## Your instructions
Sift the listing for lines that hold the string "githubusercontent" and pull them out.

## Data extracts
= = =

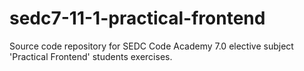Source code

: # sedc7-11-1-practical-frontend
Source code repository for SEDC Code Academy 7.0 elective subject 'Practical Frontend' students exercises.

= = =

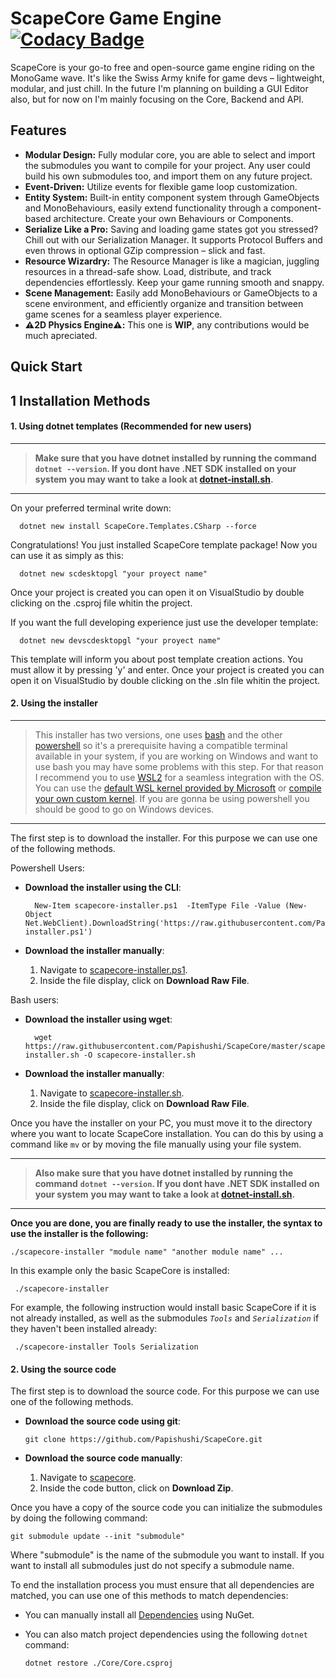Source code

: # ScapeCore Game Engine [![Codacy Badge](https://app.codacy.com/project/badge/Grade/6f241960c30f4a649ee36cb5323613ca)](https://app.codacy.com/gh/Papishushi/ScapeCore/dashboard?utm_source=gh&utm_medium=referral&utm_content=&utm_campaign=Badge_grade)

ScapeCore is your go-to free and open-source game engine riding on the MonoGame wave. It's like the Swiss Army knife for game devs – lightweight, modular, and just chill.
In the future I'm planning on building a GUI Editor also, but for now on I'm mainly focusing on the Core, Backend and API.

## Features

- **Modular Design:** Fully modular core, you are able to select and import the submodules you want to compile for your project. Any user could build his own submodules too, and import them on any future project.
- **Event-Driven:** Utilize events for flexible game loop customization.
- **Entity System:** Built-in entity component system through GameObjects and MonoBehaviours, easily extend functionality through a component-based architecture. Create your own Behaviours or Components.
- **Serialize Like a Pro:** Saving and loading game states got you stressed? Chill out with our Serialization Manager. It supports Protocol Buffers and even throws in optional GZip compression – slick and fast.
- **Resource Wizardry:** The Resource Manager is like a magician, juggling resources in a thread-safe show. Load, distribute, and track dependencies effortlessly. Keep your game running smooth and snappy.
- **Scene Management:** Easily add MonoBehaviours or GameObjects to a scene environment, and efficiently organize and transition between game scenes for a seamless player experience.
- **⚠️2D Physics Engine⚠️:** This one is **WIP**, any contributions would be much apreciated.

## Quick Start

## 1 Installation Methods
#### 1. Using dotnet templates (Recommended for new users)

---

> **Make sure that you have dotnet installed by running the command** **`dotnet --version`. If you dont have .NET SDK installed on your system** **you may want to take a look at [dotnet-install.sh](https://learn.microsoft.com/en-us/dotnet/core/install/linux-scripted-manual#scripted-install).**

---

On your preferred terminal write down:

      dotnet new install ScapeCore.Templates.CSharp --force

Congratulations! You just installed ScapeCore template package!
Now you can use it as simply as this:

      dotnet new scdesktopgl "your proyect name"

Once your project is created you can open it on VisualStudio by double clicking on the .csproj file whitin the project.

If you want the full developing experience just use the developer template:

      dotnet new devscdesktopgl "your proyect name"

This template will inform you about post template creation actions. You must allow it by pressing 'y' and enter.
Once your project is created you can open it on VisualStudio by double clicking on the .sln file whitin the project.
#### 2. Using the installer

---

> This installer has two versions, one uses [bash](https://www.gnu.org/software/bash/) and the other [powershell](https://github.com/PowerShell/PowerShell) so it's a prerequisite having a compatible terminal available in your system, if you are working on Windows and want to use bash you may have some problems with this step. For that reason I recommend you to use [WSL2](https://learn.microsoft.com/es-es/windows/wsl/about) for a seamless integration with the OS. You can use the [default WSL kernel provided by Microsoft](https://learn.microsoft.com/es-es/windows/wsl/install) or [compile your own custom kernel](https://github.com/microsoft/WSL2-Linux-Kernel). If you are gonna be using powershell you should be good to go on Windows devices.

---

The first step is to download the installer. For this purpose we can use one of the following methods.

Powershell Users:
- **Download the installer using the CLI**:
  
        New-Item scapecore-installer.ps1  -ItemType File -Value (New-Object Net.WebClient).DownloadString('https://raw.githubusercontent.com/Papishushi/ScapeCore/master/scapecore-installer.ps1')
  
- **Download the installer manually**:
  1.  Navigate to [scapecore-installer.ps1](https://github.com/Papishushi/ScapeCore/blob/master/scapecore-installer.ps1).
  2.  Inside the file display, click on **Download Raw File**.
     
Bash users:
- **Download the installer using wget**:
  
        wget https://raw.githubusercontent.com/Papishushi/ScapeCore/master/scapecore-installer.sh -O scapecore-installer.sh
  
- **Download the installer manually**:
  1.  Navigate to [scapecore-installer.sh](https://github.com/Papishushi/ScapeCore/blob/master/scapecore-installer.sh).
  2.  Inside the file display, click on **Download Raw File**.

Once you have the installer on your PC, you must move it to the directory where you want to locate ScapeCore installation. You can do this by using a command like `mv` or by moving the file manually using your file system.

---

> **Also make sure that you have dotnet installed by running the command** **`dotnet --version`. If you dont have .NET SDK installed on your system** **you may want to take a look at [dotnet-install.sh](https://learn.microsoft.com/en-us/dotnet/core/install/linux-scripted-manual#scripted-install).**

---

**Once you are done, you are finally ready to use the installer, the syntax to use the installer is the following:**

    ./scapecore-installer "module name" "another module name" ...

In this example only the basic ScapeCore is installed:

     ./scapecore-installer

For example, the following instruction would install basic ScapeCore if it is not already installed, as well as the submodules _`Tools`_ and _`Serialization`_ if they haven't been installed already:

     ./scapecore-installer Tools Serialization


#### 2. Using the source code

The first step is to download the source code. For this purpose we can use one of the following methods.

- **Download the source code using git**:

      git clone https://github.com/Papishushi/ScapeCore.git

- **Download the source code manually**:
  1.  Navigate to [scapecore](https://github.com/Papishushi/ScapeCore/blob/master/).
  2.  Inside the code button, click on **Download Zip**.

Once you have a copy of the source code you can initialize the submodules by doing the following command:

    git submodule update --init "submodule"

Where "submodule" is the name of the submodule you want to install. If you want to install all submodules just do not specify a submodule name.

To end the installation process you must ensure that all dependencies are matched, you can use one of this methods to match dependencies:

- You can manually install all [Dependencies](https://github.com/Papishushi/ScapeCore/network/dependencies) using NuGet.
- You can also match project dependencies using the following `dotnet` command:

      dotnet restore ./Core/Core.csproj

= = =

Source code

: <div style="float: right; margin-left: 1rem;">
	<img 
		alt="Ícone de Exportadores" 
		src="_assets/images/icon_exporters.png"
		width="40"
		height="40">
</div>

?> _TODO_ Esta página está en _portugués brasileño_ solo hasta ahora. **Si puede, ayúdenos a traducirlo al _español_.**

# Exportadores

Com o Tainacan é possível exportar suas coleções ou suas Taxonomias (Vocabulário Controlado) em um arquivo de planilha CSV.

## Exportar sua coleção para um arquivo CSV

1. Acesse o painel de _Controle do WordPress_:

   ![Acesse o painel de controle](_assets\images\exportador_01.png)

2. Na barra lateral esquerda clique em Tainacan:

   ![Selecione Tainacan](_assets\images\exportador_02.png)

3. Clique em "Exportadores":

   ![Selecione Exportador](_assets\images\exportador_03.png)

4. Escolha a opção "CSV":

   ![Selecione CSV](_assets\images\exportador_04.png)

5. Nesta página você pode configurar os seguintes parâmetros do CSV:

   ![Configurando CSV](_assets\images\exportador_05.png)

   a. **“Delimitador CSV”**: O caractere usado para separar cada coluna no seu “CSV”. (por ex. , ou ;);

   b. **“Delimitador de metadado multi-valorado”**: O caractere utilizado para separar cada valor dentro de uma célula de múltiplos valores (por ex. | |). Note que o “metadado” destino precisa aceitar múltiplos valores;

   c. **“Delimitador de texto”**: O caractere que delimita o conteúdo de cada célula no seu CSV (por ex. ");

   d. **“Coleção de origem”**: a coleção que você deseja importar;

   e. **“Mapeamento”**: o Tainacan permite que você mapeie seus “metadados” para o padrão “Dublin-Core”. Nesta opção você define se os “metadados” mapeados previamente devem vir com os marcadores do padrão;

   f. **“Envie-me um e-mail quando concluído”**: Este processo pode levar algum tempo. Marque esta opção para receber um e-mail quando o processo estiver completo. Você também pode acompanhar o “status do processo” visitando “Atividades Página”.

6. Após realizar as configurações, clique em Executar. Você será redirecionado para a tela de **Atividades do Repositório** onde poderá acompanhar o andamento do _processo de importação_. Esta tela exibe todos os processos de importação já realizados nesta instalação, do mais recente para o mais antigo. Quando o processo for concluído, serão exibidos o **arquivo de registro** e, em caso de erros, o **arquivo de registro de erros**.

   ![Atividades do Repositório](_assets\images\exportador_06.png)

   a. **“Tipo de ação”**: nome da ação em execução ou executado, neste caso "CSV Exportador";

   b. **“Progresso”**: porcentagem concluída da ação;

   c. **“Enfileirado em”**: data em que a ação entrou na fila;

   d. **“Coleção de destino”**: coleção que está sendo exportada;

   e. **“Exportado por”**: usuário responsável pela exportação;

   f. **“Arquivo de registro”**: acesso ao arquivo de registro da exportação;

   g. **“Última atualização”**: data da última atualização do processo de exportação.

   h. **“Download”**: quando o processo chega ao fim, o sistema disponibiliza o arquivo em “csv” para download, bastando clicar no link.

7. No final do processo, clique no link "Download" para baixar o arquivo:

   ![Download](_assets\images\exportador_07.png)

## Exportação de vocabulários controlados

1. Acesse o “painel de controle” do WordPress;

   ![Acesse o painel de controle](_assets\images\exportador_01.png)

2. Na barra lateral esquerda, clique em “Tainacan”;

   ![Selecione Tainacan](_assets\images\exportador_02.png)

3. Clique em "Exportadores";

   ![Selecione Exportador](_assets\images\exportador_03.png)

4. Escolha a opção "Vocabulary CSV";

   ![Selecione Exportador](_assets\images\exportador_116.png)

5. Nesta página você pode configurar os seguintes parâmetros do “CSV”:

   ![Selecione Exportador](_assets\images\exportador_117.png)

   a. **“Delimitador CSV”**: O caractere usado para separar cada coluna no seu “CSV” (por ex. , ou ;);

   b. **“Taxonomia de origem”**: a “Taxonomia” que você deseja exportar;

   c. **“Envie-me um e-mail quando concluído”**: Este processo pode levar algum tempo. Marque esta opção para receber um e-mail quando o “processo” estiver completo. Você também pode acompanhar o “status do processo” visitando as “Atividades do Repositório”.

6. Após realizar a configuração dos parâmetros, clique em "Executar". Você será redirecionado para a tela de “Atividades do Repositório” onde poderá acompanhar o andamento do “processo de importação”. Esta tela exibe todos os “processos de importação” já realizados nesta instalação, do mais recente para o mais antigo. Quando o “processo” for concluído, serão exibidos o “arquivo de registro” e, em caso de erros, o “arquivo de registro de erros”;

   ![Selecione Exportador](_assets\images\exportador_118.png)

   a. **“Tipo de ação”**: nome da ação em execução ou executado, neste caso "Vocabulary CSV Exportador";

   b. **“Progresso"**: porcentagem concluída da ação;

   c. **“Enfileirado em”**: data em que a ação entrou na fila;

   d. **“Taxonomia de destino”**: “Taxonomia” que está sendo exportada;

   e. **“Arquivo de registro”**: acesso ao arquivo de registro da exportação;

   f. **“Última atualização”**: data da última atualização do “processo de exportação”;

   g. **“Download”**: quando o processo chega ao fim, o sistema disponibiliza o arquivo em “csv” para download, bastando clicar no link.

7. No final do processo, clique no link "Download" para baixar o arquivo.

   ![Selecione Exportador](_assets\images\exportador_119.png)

= = =

## Your solution
        New-Item scapecore-installer.ps1  -ItemType File -Value (New-Object Net.WebClient).DownloadString('https://raw.githubusercontent.com/Papishushi/ScapeCore/master/scapecore-installer.ps1')
        wget https://raw.githubusercontent.com/Papishushi/ScapeCore/master/scapecore-installer.sh -O scapecore-installer.sh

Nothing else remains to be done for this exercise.